=== PROBLEM TO WORK ON ===
Your answer should consist of the lines holding "make", copied from the material below.
------ EXERCISE INPUT
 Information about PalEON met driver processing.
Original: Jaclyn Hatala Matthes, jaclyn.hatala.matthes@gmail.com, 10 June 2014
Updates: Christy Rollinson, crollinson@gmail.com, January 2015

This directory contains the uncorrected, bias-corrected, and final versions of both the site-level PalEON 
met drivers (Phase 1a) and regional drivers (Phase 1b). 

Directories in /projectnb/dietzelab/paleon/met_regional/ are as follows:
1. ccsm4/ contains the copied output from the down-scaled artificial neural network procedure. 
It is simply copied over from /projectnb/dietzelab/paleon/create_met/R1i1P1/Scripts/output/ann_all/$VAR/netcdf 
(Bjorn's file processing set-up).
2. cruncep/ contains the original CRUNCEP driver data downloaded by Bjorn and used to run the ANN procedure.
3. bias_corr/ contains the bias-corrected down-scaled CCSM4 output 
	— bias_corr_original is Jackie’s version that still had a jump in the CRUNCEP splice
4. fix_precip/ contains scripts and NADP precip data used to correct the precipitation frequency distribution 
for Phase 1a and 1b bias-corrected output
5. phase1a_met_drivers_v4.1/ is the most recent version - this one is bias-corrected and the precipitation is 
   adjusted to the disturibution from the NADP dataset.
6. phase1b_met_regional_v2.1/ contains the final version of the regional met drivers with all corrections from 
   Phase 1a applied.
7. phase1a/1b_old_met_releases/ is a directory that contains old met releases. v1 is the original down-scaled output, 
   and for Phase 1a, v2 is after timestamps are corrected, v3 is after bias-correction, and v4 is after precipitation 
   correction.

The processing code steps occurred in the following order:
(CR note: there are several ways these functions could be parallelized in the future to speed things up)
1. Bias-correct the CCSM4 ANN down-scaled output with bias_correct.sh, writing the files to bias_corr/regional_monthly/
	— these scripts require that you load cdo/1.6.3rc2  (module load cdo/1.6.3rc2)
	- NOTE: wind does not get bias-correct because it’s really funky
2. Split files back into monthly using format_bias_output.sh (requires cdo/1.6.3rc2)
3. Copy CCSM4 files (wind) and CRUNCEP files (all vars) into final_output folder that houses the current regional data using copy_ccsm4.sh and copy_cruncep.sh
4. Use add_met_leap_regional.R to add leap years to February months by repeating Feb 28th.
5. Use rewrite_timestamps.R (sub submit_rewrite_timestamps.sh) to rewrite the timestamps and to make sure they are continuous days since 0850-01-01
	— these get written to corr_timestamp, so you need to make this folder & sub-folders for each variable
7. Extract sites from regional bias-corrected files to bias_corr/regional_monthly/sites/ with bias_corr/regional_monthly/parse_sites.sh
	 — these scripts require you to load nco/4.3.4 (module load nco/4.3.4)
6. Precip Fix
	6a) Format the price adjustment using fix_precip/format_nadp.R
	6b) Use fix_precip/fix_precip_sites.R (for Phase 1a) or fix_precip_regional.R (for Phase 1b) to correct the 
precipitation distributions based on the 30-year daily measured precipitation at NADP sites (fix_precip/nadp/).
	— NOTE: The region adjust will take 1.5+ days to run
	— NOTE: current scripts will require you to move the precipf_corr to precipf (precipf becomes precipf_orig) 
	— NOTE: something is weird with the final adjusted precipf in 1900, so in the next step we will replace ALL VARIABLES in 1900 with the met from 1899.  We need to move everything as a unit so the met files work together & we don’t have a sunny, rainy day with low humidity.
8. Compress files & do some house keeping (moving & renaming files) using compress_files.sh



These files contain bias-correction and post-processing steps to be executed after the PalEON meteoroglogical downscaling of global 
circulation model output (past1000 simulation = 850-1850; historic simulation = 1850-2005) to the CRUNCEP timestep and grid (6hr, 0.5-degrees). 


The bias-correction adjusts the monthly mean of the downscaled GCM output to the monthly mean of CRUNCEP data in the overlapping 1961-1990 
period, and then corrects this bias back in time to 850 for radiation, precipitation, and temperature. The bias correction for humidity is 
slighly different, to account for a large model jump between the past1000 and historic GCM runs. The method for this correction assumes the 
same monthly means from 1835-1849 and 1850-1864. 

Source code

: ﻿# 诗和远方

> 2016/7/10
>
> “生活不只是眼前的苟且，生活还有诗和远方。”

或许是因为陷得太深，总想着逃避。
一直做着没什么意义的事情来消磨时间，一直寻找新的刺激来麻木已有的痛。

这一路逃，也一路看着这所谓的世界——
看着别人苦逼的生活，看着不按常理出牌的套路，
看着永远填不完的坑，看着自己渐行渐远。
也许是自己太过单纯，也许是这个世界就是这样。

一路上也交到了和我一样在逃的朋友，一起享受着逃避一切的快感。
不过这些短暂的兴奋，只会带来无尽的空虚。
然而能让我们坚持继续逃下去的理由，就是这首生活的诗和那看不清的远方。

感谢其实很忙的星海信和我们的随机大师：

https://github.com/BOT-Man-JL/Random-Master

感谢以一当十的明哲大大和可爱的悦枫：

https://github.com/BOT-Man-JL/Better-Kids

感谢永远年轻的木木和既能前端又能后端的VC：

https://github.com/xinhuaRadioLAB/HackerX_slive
------------
=== RESPONSE TO THIS TASK ===
5. Use rewrite_timestamps.R (sub submit_rewrite_timestamps.sh) to rewrite the timestamps and to make sure they are continuous days since 0850-01-01
	— these get written to corr_timestamp, so you need to make this folder & sub-folders for each variable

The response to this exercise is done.